_How to complete this task_. Word for word, restate the entries below and exclude every image.
START Data extracts
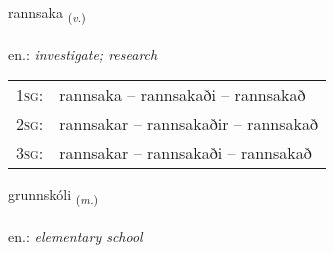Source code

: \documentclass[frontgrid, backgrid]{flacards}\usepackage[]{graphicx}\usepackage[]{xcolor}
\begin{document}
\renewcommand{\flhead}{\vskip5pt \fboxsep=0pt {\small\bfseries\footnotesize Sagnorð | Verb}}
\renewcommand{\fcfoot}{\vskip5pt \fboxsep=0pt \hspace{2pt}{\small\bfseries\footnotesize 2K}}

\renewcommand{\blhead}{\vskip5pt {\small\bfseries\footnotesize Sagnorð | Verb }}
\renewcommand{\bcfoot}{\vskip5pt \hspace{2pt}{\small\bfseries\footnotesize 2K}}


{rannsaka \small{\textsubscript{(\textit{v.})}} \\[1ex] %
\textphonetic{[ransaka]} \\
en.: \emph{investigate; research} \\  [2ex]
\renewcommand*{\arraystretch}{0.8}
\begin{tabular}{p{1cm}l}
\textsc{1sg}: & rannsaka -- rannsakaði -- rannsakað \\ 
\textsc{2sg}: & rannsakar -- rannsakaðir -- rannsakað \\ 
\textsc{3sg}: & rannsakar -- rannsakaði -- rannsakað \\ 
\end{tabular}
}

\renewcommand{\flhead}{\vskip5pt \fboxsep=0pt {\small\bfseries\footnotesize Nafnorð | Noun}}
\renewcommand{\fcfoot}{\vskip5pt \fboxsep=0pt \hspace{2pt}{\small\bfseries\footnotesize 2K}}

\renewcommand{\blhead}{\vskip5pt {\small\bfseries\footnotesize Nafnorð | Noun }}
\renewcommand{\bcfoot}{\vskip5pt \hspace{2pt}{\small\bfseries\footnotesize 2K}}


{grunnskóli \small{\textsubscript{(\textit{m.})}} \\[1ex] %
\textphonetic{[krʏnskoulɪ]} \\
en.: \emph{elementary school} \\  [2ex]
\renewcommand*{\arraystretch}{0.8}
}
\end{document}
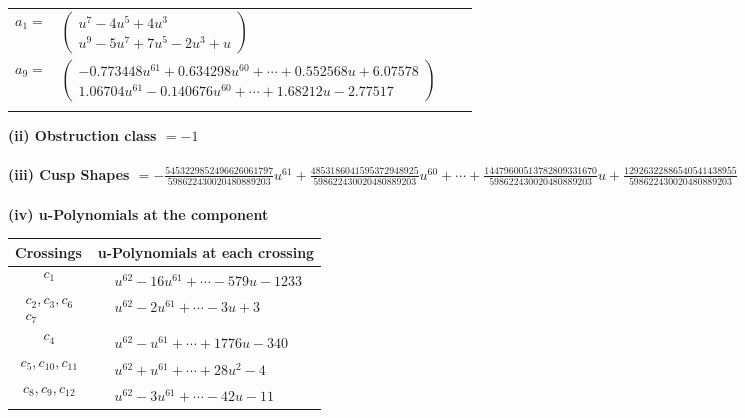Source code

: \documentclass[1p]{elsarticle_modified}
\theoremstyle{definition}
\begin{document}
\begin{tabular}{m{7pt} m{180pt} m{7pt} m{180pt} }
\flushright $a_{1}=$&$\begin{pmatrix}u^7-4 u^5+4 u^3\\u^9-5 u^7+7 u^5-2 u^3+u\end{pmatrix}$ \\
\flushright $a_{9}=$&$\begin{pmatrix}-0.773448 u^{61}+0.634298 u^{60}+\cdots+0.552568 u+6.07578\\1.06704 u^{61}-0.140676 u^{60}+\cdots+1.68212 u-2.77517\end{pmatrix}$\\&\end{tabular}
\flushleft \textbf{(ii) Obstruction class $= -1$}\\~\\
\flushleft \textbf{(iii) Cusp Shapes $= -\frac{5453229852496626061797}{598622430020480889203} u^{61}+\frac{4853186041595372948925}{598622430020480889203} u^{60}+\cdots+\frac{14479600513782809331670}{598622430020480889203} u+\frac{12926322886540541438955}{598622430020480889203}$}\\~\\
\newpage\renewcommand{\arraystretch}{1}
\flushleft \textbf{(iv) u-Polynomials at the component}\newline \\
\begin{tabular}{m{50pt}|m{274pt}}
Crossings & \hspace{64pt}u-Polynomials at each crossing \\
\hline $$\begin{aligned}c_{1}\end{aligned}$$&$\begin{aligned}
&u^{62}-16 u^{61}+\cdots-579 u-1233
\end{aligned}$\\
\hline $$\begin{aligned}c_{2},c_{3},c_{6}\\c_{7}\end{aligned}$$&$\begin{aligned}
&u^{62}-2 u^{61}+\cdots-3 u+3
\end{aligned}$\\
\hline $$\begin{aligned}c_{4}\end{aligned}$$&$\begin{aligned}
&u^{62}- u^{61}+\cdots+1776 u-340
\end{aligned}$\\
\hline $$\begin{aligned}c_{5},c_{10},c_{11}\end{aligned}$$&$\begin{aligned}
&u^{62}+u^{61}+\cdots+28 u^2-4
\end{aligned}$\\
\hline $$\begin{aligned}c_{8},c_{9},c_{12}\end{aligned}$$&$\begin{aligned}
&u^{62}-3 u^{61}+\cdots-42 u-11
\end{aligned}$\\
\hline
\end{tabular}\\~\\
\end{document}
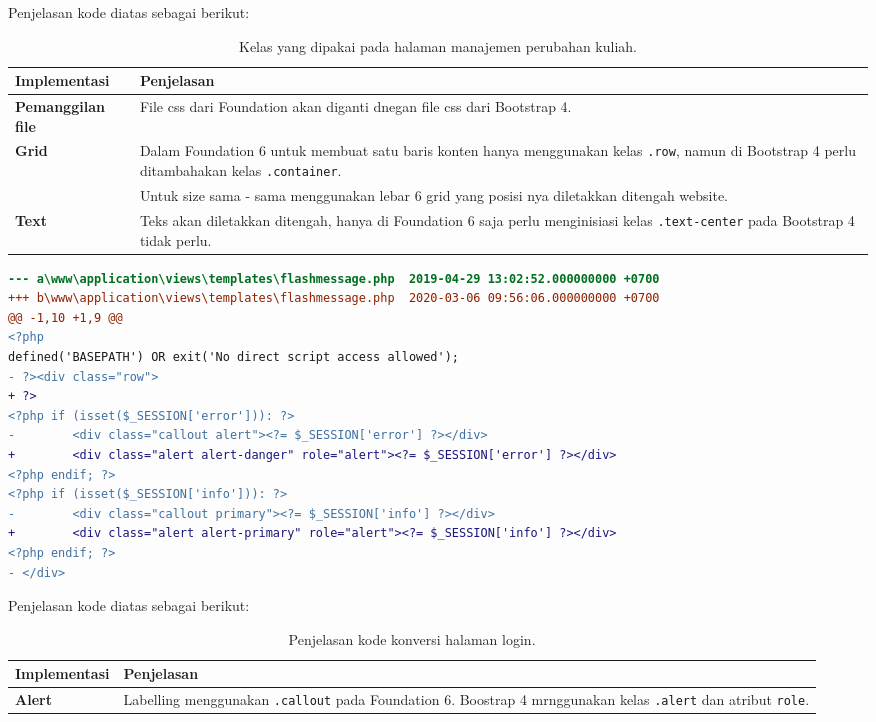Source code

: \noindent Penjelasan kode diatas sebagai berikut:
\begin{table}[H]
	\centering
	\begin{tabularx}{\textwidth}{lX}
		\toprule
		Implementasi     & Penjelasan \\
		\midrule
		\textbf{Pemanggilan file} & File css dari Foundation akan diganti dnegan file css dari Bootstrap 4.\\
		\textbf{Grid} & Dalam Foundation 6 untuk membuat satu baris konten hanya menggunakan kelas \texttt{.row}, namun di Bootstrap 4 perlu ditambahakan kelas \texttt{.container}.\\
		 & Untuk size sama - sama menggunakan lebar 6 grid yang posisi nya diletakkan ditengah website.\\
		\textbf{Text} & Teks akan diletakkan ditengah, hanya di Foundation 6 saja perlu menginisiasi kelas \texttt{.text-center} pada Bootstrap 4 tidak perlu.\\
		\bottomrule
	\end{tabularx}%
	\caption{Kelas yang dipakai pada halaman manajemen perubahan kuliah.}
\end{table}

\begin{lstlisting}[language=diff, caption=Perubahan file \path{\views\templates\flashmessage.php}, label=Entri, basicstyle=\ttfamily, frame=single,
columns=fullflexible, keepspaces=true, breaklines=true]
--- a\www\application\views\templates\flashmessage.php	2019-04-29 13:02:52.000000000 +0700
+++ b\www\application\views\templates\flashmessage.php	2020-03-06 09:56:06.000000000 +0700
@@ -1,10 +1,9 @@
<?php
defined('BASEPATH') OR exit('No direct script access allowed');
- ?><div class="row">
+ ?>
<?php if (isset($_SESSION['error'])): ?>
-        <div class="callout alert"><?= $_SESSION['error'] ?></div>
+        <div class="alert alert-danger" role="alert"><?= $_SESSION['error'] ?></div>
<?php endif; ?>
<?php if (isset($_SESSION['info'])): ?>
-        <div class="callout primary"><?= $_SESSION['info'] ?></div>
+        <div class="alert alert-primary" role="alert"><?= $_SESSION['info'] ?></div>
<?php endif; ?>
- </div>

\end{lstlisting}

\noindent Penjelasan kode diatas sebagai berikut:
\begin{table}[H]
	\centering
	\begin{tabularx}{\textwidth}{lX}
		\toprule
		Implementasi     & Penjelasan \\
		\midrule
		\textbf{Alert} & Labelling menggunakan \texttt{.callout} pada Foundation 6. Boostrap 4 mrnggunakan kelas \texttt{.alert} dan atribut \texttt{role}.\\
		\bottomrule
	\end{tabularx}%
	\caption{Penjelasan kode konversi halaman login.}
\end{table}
END Data extracts
_Task result_.
Source code

: \documentclass[frontgrid, backgrid]{flacards}\usepackage[]{graphicx}\usepackage[]{xcolor}
\begin{document}
\renewcommand{\flhead}{\vskip5pt \fboxsep=0pt {\small\bfseries\footnotesize Sagnorð | Verb}}
\renewcommand{\fcfoot}{\vskip5pt \fboxsep=0pt \hspace{2pt}{\small\bfseries\footnotesize 2K}}

\renewcommand{\blhead}{\vskip5pt {\small\bfseries\footnotesize Sagnorð | Verb }}
\renewcommand{\bcfoot}{\vskip5pt \hspace{2pt}{\small\bfseries\footnotesize 2K}}


{rannsaka \small{\textsubscript{(\textit{v.})}} \\[1ex] %
\textphonetic{[ransaka]} \\
en.: \emph{investigate; research} \\  [2ex]
\renewcommand*{\arraystretch}{0.8}
\begin{tabular}{p{1cm}l}
\textsc{1sg}: & rannsaka -- rannsakaði -- rannsakað \\ 
\textsc{2sg}: & rannsakar -- rannsakaðir -- rannsakað \\ 
\textsc{3sg}: & rannsakar -- rannsakaði -- rannsakað \\ 
\end{tabular}
}

\renewcommand{\flhead}{\vskip5pt \fboxsep=0pt {\small\bfseries\footnotesize Nafnorð | Noun}}
\renewcommand{\fcfoot}{\vskip5pt \fboxsep=0pt \hspace{2pt}{\small\bfseries\footnotesize 2K}}

\renewcommand{\blhead}{\vskip5pt {\small\bfseries\footnotesize Nafnorð | Noun }}
\renewcommand{\bcfoot}{\vskip5pt \hspace{2pt}{\small\bfseries\footnotesize 2K}}


{grunnskóli \small{\textsubscript{(\textit{m.})}} \\[1ex] %
\textphonetic{[krʏnskoulɪ]} \\
en.: \emph{elementary school} \\  [2ex]
\renewcommand*{\arraystretch}{0.8}
}
\end{document}
Source code

: \documentclass[1p]{elsarticle_modified}
\theoremstyle{definition}
\begin{document}
\begin{tabular}{m{7pt} m{180pt} m{7pt} m{180pt} }
\flushright $a_{1}=$&$\begin{pmatrix}u^7-4 u^5+4 u^3\\u^9-5 u^7+7 u^5-2 u^3+u\end{pmatrix}$ \\
\flushright $a_{9}=$&$\begin{pmatrix}-0.773448 u^{61}+0.634298 u^{60}+\cdots+0.552568 u+6.07578\\1.06704 u^{61}-0.140676 u^{60}+\cdots+1.68212 u-2.77517\end{pmatrix}$\\&\end{tabular}
\flushleft \textbf{(ii) Obstruction class $= -1$}\\~\\
\flushleft \textbf{(iii) Cusp Shapes $= -\frac{5453229852496626061797}{598622430020480889203} u^{61}+\frac{4853186041595372948925}{598622430020480889203} u^{60}+\cdots+\frac{14479600513782809331670}{598622430020480889203} u+\frac{12926322886540541438955}{598622430020480889203}$}\\~\\
\newpage\renewcommand{\arraystretch}{1}
\flushleft \textbf{(iv) u-Polynomials at the component}\newline \\
\begin{tabular}{m{50pt}|m{274pt}}
Crossings & \hspace{64pt}u-Polynomials at each crossing \\
\hline $$\begin{aligned}c_{1}\end{aligned}$$&$\begin{aligned}
&u^{62}-16 u^{61}+\cdots-579 u-1233
\end{aligned}$\\
\hline $$\begin{aligned}c_{2},c_{3},c_{6}\\c_{7}\end{aligned}$$&$\begin{aligned}
&u^{62}-2 u^{61}+\cdots-3 u+3
\end{aligned}$\\
\hline $$\begin{aligned}c_{4}\end{aligned}$$&$\begin{aligned}
&u^{62}- u^{61}+\cdots+1776 u-340
\end{aligned}$\\
\hline $$\begin{aligned}c_{5},c_{10},c_{11}\end{aligned}$$&$\begin{aligned}
&u^{62}+u^{61}+\cdots+28 u^2-4
\end{aligned}$\\
\hline $$\begin{aligned}c_{8},c_{9},c_{12}\end{aligned}$$&$\begin{aligned}
&u^{62}-3 u^{61}+\cdots-42 u-11
\end{aligned}$\\
\hline
\end{tabular}\\~\\
\end{document}
Source code

: \noindent Penjelasan kode diatas sebagai berikut:
\begin{table}[H]
	\centering
	\begin{tabularx}{\textwidth}{lX}
		\toprule
		Implementasi     & Penjelasan \\
		\midrule
		\textbf{Pemanggilan file} & File css dari Foundation akan diganti dnegan file css dari Bootstrap 4.\\
		\textbf{Grid} & Dalam Foundation 6 untuk membuat satu baris konten hanya menggunakan kelas \texttt{.row}, namun di Bootstrap 4 perlu ditambahakan kelas \texttt{.container}.\\
		 & Untuk size sama - sama menggunakan lebar 6 grid yang posisi nya diletakkan ditengah website.\\
		\textbf{Text} & Teks akan diletakkan ditengah, hanya di Foundation 6 saja perlu menginisiasi kelas \texttt{.text-center} pada Bootstrap 4 tidak perlu.\\
		\bottomrule
	\end{tabularx}%
	\caption{Kelas yang dipakai pada halaman manajemen perubahan kuliah.}
\end{table}

\begin{lstlisting}[language=diff, caption=Perubahan file \path{\views\templates\flashmessage.php}, label=Entri, basicstyle=\ttfamily, frame=single,
columns=fullflexible, keepspaces=true, breaklines=true]
--- a\www\application\views\templates\flashmessage.php	2019-04-29 13:02:52.000000000 +0700
+++ b\www\application\views\templates\flashmessage.php	2020-03-06 09:56:06.000000000 +0700
@@ -1,10 +1,9 @@
<?php
defined('BASEPATH') OR exit('No direct script access allowed');
- ?><div class="row">
+ ?>
<?php if (isset($_SESSION['error'])): ?>
-        <div class="callout alert"><?= $_SESSION['error'] ?></div>
+        <div class="alert alert-danger" role="alert"><?= $_SESSION['error'] ?></div>
<?php endif; ?>
<?php if (isset($_SESSION['info'])): ?>
-        <div class="callout primary"><?= $_SESSION['info'] ?></div>
+        <div class="alert alert-primary" role="alert"><?= $_SESSION['info'] ?></div>
<?php endif; ?>
- </div>

\end{lstlisting}

\noindent Penjelasan kode diatas sebagai berikut:
\begin{table}[H]
	\centering
	\begin{tabularx}{\textwidth}{lX}
		\toprule
		Implementasi     & Penjelasan \\
		\midrule
		\textbf{Alert} & Labelling menggunakan \texttt{.callout} pada Foundation 6. Boostrap 4 mrnggunakan kelas \texttt{.alert} dan atribut \texttt{role}.\\
		\bottomrule
	\end{tabularx}%
	\caption{Penjelasan kode konversi halaman login.}
\end{table}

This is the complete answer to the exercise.